Task requirements: What lines below mention the word "spalter"? Copy each one.

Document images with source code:
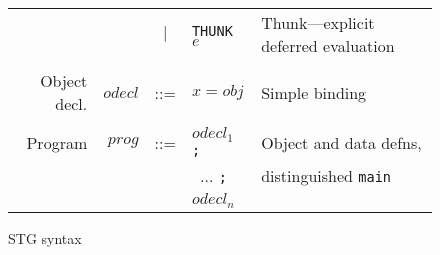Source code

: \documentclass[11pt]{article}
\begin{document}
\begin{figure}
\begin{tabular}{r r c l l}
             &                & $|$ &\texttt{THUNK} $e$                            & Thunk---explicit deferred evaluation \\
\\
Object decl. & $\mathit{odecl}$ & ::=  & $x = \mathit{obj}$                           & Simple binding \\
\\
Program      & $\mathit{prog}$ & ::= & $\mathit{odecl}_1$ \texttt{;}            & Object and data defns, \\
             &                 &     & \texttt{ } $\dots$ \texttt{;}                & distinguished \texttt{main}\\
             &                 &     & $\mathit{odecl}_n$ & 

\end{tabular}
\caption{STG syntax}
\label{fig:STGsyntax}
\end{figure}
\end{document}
---
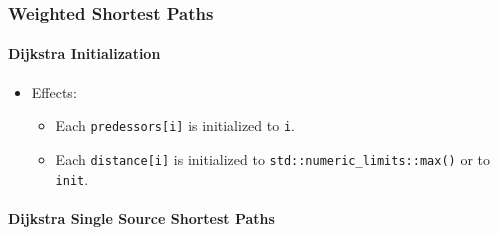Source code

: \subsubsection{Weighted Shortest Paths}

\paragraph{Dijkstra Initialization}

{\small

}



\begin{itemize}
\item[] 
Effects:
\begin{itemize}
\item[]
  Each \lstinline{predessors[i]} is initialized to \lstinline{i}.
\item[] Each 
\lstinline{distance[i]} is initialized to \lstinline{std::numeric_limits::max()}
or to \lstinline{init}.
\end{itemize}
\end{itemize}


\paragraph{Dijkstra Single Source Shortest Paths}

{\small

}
---
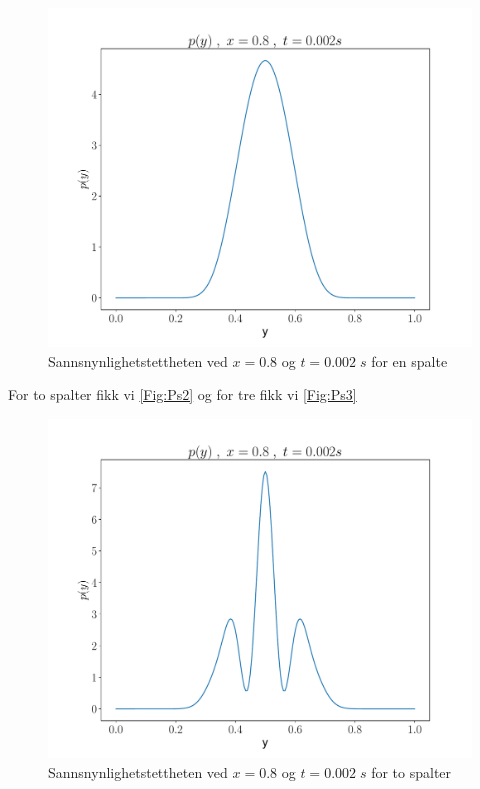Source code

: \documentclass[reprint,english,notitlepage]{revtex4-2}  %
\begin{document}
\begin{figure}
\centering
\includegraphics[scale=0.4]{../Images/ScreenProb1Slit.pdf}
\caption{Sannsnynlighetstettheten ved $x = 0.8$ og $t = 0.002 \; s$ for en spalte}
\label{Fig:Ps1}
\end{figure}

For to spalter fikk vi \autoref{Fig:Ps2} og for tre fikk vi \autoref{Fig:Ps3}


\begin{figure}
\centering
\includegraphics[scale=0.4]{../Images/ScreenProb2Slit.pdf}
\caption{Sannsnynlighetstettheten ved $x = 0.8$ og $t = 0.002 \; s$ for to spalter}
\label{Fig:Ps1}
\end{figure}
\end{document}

Solution below:
For to spalter fikk vi \autoref{Fig:Ps2} og for tre fikk vi \autoref{Fig:Ps3}
\caption{Sannsnynlighetstettheten ved $x = 0.8$ og $t = 0.002 \; s$ for to spalter}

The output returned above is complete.